* Task to complete: When you reach the line that contains "# How It Works :nut_and_bolt: #" in the data below, start reproducing lines exactly, and stop after the line that contains "I began to input".

* Data for this task:

• • • •

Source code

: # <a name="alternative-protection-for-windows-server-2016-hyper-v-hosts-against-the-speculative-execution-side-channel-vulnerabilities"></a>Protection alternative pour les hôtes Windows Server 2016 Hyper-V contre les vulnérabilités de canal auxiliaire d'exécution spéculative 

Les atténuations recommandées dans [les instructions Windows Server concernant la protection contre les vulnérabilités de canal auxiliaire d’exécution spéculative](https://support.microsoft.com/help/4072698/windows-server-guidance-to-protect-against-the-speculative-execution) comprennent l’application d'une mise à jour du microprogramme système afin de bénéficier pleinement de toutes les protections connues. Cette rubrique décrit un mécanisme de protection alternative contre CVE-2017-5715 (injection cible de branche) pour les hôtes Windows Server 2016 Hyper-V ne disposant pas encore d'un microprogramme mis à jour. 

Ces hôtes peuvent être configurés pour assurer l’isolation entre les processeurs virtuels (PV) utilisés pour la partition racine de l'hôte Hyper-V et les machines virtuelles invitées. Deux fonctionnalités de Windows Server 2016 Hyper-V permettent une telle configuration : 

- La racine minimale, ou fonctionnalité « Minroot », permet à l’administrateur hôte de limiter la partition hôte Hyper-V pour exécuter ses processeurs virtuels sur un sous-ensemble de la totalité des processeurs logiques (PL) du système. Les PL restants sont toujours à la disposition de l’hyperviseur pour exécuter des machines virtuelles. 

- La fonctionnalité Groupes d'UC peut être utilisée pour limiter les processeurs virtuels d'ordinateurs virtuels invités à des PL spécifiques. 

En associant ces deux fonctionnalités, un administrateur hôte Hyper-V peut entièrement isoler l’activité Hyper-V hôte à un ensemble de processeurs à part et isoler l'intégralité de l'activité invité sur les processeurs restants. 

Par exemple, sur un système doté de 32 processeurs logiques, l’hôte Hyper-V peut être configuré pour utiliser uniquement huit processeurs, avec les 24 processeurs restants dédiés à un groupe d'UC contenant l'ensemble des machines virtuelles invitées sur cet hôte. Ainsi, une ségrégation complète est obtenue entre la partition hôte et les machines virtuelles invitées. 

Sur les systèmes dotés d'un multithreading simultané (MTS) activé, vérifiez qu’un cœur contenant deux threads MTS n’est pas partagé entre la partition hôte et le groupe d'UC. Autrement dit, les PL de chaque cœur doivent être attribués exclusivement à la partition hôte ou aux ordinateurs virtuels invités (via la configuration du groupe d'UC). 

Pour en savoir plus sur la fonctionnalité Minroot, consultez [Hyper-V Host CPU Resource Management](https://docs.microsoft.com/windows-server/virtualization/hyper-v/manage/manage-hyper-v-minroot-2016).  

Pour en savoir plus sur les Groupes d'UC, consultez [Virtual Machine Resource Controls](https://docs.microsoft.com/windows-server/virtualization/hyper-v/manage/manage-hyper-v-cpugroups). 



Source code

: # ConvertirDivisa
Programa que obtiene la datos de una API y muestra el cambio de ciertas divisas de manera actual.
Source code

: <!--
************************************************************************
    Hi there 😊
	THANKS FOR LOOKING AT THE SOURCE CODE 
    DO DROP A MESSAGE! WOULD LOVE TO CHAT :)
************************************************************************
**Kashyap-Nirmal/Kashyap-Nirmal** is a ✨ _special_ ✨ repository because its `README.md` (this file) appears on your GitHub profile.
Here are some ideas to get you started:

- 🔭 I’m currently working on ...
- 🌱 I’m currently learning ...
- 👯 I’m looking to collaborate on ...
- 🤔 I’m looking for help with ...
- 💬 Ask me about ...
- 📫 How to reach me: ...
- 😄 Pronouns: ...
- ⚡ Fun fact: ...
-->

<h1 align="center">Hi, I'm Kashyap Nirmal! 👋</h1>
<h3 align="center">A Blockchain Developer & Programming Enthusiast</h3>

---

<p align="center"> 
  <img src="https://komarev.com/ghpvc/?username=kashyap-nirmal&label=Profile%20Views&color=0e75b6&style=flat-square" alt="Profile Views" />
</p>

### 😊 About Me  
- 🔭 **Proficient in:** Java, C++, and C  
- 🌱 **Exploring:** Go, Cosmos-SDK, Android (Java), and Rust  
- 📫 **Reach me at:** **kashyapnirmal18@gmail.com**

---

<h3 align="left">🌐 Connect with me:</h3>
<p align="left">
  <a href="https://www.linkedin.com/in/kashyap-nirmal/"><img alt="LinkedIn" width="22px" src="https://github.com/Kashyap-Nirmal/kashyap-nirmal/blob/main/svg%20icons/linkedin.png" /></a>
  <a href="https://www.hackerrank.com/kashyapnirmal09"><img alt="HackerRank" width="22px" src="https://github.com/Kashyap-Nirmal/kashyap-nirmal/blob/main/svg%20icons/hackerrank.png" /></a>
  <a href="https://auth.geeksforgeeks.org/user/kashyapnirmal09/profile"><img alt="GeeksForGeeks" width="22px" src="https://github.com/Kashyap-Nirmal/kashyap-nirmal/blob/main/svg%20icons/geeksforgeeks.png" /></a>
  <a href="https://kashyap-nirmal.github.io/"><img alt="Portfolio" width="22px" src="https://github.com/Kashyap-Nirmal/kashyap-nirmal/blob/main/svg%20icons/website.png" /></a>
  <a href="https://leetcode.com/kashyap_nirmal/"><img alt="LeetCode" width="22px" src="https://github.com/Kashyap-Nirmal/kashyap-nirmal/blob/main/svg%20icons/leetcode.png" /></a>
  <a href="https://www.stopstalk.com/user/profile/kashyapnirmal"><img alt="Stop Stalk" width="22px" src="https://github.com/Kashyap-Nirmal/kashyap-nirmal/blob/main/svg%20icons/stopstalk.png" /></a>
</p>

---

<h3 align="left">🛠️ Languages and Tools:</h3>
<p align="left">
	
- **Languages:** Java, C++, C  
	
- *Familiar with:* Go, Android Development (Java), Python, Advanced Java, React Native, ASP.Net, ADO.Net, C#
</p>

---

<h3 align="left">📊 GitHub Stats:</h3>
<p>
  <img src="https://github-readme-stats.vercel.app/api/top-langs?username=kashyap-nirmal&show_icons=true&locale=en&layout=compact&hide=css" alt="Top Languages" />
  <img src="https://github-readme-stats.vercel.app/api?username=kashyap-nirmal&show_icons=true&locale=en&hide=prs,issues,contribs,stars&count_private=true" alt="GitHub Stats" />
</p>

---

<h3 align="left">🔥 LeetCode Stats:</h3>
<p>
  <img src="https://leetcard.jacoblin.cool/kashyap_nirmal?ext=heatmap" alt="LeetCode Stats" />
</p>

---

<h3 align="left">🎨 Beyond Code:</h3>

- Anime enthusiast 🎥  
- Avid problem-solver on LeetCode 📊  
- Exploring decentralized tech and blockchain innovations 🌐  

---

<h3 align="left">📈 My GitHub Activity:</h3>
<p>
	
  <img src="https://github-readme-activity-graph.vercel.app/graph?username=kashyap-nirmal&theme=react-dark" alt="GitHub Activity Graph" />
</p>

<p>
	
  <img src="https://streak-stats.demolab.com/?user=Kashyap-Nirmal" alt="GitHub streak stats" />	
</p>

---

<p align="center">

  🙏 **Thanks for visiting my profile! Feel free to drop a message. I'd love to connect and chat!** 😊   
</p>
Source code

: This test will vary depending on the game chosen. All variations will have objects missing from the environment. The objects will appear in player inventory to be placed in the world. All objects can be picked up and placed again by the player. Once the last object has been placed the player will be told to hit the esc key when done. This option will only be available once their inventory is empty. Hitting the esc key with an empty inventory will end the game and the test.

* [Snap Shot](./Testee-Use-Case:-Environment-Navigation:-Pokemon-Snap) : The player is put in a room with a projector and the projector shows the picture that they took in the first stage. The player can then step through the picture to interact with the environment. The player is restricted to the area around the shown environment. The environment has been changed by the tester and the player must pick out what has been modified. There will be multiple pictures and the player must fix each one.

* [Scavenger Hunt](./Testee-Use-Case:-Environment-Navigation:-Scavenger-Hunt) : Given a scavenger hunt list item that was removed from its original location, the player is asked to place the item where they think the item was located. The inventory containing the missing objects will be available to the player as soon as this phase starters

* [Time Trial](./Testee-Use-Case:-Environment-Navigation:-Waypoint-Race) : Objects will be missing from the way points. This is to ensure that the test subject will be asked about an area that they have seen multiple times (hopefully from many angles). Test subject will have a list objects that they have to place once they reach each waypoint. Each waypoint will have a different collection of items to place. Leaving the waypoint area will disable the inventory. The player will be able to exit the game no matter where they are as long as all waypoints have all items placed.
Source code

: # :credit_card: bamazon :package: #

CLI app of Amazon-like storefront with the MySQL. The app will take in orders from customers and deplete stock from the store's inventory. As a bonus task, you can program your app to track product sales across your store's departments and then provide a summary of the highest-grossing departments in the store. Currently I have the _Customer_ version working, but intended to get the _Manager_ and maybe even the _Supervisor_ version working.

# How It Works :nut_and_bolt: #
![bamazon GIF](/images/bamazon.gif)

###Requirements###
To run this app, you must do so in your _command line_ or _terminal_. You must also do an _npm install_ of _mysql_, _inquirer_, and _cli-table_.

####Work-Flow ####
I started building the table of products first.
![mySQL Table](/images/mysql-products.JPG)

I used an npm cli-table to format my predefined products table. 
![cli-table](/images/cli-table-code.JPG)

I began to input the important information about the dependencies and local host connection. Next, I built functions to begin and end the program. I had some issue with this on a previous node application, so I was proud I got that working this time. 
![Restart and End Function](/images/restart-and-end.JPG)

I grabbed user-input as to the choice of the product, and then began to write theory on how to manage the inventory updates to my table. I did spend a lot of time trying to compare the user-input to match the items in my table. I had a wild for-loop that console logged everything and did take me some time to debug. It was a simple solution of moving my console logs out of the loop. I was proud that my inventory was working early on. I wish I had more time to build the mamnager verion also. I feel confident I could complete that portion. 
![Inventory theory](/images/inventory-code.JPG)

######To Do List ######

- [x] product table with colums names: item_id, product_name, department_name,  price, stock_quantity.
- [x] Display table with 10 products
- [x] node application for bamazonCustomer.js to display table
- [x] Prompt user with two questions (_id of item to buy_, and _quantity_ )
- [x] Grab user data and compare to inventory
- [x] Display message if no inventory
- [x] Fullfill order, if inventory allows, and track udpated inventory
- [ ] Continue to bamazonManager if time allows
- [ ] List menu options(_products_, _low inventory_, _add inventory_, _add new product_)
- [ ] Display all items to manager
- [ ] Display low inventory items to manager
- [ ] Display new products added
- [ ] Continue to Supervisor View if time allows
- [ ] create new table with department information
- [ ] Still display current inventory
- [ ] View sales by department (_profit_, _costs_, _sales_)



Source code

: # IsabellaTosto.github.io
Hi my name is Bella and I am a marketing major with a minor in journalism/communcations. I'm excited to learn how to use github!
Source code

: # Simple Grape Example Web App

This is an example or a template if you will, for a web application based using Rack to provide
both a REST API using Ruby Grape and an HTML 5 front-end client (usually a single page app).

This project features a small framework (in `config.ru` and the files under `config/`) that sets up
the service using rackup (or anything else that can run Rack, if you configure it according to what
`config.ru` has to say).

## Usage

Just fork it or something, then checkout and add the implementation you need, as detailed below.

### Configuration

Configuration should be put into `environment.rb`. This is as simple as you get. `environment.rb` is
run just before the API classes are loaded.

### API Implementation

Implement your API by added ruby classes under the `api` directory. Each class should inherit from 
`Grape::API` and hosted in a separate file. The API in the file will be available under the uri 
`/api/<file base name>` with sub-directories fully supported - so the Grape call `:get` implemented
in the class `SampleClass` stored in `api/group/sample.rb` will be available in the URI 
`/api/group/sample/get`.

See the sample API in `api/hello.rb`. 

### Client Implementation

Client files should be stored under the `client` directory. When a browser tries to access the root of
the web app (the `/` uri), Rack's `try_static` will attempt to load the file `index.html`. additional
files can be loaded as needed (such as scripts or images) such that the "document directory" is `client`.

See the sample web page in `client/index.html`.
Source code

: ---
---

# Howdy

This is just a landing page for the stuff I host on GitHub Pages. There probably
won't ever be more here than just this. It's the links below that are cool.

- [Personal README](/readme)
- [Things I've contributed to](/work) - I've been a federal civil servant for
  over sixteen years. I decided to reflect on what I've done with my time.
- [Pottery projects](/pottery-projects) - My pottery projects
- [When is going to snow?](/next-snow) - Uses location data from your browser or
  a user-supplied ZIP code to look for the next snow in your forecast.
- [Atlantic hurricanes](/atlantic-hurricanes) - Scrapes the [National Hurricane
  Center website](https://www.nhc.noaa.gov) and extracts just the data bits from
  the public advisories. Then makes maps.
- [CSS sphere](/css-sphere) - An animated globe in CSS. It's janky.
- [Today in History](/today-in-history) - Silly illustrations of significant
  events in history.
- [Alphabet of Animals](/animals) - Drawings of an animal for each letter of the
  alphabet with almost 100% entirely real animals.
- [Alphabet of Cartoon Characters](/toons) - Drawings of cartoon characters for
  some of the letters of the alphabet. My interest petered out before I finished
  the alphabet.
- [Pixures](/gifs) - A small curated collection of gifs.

• • • •

* Reply:
# How It Works :nut_and_bolt: #
![bamazon GIF](/images/bamazon.gif)

###Requirements###
To run this app, you must do so in your _command line_ or _terminal_. You must also do an _npm install_ of _mysql_, _inquirer_, and _cli-table_.

####Work-Flow ####
I started building the table of products first.
![mySQL Table](/images/mysql-products.JPG)

I used an npm cli-table to format my predefined products table. 
![cli-table](/images/cli-table-code.JPG)

I began to input the important information about the dependencies and local host connection. Next, I built functions to begin and end the program. I had some issue with this on a previous node application, so I was proud I got that working this time. 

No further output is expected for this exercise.